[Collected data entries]

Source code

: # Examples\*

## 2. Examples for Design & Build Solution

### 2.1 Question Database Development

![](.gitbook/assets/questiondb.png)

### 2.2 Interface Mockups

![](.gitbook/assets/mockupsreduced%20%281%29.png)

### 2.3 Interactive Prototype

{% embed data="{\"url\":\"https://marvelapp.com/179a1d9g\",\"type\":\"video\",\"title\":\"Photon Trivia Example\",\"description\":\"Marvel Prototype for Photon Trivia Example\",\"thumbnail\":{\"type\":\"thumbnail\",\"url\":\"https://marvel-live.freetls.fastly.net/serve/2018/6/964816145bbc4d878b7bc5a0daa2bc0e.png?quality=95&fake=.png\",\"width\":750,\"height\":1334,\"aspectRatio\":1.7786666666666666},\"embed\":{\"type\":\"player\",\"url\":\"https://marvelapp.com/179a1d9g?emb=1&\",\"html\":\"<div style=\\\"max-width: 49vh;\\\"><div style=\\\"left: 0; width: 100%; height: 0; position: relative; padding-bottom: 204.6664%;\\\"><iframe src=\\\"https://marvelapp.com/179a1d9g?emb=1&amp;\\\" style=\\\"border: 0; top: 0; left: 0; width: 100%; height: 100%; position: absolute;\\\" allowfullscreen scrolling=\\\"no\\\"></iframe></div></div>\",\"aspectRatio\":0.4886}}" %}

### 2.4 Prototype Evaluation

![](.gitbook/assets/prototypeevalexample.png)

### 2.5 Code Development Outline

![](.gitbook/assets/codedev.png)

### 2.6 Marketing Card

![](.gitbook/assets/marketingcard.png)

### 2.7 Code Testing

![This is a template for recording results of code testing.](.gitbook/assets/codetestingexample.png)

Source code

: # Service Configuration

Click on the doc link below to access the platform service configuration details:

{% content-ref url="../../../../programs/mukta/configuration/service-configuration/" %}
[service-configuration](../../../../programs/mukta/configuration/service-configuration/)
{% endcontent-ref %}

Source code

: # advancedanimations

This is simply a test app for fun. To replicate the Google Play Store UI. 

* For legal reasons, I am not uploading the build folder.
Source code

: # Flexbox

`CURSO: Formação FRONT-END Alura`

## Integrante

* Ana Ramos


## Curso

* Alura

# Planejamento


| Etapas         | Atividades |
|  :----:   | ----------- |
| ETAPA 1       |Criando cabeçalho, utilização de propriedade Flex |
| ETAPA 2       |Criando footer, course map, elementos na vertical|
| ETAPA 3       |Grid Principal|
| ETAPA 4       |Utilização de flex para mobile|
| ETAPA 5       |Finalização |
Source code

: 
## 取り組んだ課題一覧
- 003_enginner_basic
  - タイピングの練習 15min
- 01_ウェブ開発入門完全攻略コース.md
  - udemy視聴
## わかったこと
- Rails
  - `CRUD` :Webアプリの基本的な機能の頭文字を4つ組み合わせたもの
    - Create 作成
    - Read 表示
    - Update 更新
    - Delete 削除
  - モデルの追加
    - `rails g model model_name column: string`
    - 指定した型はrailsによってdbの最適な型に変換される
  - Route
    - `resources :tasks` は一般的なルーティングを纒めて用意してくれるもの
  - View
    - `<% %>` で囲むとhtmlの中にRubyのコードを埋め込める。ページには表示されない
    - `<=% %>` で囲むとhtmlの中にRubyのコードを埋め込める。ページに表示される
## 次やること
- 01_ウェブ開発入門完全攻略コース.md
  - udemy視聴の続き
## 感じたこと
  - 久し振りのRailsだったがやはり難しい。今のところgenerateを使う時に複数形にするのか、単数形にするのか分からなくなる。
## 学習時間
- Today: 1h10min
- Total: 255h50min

■ **WORK TO COMPLETE**:
Show every line above in which the word "programs" is found.

■ **EXERCISE SOLUTION**:
{% content-ref url="../../../../programs/mukta/configuration/service-configuration/" %}
[service-configuration](../../../../programs/mukta/configuration/service-configuration/)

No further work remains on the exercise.